Apparently "diamond dust" mirrors were fairly popular around the turn of the 20th century, but I can't seem to find any good info on them. I've got one search result that defines "diamond dust" as an effect that's caused by the mercury backing on the mirror degrading, but no other sites seem to agree with this. I've found tons of results talking about, describing, or even with pictures of diamond dust mirrors, but none have much information as to what actually qualifies a mirror to be called a diamond dust mirror, whether actual diamond dust is really used to make them, and if so, how.

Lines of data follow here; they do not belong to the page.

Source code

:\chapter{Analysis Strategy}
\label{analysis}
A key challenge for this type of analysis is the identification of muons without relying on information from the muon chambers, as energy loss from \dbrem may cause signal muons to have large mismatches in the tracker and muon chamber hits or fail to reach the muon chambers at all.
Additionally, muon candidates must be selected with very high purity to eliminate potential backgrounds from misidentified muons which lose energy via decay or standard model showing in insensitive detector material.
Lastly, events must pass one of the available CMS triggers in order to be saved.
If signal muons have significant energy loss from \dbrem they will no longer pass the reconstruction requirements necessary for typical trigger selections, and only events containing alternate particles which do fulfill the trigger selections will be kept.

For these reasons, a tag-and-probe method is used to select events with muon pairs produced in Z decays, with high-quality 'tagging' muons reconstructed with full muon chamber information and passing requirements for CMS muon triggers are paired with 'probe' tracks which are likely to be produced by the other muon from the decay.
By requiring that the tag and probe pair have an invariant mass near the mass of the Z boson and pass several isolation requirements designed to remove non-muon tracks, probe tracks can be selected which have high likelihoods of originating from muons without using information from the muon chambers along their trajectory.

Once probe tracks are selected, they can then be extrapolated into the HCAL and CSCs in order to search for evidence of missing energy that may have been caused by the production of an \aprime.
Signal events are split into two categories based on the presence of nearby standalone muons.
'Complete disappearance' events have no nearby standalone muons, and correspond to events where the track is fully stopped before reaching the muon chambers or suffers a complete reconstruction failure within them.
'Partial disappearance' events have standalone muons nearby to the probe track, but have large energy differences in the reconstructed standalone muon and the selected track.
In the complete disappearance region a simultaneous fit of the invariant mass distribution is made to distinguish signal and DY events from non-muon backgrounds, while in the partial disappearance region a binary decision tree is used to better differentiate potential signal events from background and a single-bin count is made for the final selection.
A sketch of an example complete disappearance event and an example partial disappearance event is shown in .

And if you really want to know, this is for a historical reenactment event - a guided tour of an old mining town. I'm playing a local saloonkeeper, and reports say his saloon featured a large diamond dust mirror behind the bar. In fact, one of the more colorful stories about the saloon and its patrons involves the mirror, and the source of this tale stresses that it was a diamond dust mirror, but doesn't explain what that means.
posted by attercoppe to Grab Bag (4 answers total)
 
Diamond dust is used as a very mild abrasive and may have been used to polish mirrors to very high reflectivity. It appears to be used today for mirrors used in astronomy.
posted by Mr. Six at 8:48 PM on June 12, 2006


Modern mirror-making (i.e. with float glass) didn't occur until the 1900's. Mirrors were routinely made with tin and mercury before then, because it was difficult to get truly flat sheets of glass.

Modern use of diamond dust in manufacturing is due to the fact that industrial diamonds can now be produced fairly cheaply.

I would guess that "diamond dust" doesn't have anything to do with the manufacturing process, only the appearance of an antique mirror with fine cracking and perhaps the desire of antique salespeople not to point out that the mirrors contain mercury in possibly harmful amounts.
posted by jellicle at 5:33 AM on June 13, 2006


"That phenomena that sometimes occurs when mercury backed mirrors begin to break down appearing as if diamond dust were blown on the mirror."

http://www.mirrorx2.com/Non_frames/terms.html
posted by jdfan at 1:16 PM on June 13, 2006


jdfan, that's the one site I referred to that no one else seems to agree with.